The team conducted an analysis and found that the juniper began growing in Utsjoki in AD 260 and died in 1906. Scientists believe that the juniper may have actually started growing even earlier—put simply, it's nearly impossible to calculate the exact age of the plant. Nevertheless, this still makes the juniper the oldest shrub in the world, dated by its growth rings, and the oldest woody plant in Europe identified by this method.
According to the research group leader, Professor Marco Carrer from the University of Padua, juniper is the most widespread tree species in the world. Previous studies have shown that the plant exists from sea level to the upper limits of vegetation: from Alaska to Etna, from Japan to Scotland.

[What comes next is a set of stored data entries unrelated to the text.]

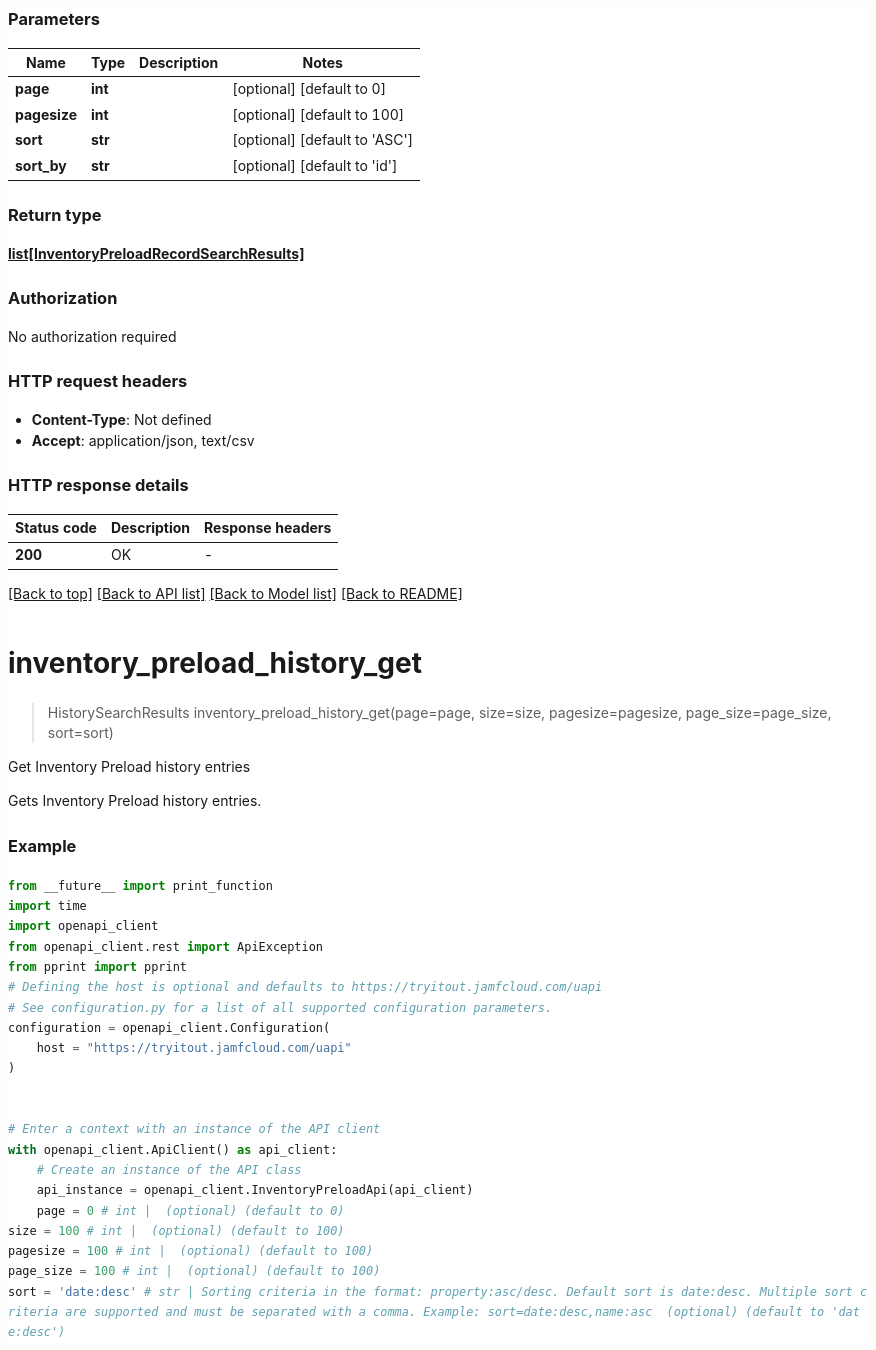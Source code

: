 ### Parameters

Name | Type | Description  | Notes
------------- | ------------- | ------------- | -------------
 **page** | **int**|  | [optional] [default to 0]
 **pagesize** | **int**|  | [optional] [default to 100]
 **sort** | **str**|  | [optional] [default to &#39;ASC&#39;]
 **sort_by** | **str**|  | [optional] [default to &#39;id&#39;]

### Return type

[**list[InventoryPreloadRecordSearchResults]**](InventoryPreloadRecordSearchResults.md)

### Authorization

No authorization required

### HTTP request headers

 - **Content-Type**: Not defined
 - **Accept**: application/json, text/csv

### HTTP response details
| Status code | Description | Response headers |
|-------------|-------------|------------------|
**200** | OK |  -  |

[[Back to top]](#) [[Back to API list]](../README.md#documentation-for-api-endpoints) [[Back to Model list]](../README.md#documentation-for-models) [[Back to README]](../README.md)

# **inventory_preload_history_get**
> HistorySearchResults inventory_preload_history_get(page=page, size=size, pagesize=pagesize, page_size=page_size, sort=sort)

Get Inventory Preload history entries 

Gets Inventory Preload history entries.

### Example

```python
from __future__ import print_function
import time
import openapi_client
from openapi_client.rest import ApiException
from pprint import pprint
# Defining the host is optional and defaults to https://tryitout.jamfcloud.com/uapi
# See configuration.py for a list of all supported configuration parameters.
configuration = openapi_client.Configuration(
    host = "https://tryitout.jamfcloud.com/uapi"
)


# Enter a context with an instance of the API client
with openapi_client.ApiClient() as api_client:
    # Create an instance of the API class
    api_instance = openapi_client.InventoryPreloadApi(api_client)
    page = 0 # int |  (optional) (default to 0)
size = 100 # int |  (optional) (default to 100)
pagesize = 100 # int |  (optional) (default to 100)
page_size = 100 # int |  (optional) (default to 100)
sort = 'date:desc' # str | Sorting criteria in the format: property:asc/desc. Default sort is date:desc. Multiple sort criteria are supported and must be separated with a comma. Example: sort=date:desc,name:asc  (optional) (default to 'date:desc')
```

It is also an extremely eclectic species, capable of withstanding scorching temperatures and drought, for example, in sandy dunes or, conversely, in freezing conditions near glaciers. Today, this record has been joined by the record for the oldest shrub in the world.
The juniper was discovered during a visit to the Kevo Institute for Subantarctic Research at the University of Turku (Lapland). The plant was found five kilometers from the research institute in 2021.
At that time, the age of the juniper was estimated to be 1242 years. However, researchers returned to Utsjoki in 2024 and revised their dating, showing that the juniper has an incredible age of 1647 years. The research team also found four other junipers in Utsjoki that are over 1000 years old.
According to another co-author of the study, Director of the Kevo Institute for Subantarctic Research Ohto Suominen, the oldest juniper and the most ancient plant in Finland was a 1070-year-old specimen found in Lemmenjoki prior to this discovery. The age of Finnish junipers has now been improved by nearly 600 years.
In the course of the study, scientists examined old junipers from the Arctic and subarctic regions of Finland, Greenland, Iceland, the Faroe Islands, Norway, Sweden, and the northern Ural Mountains. Besides Utsjoki, junipers over a thousand years old were found near the Abisko research station in Kiruna, Sweden.
According to one of the study's authors, Angela Louise Prendin, she and her colleagues examined the growth rings, which provide valuable information about climate changes and vegetation development. As a result, scientists were able to calculate the exact calendar years of growth for individual junipers by correlating the growth rings of several old junipers collected in the same area.
Junipers allow scientists to study climate changes, exceptional weather phenomena, or other events that contributed to the growth of junipers thousands of years ago. The authors of the study also believe that the data they obtained can be used for accurate dating of archaeological finds of wood material.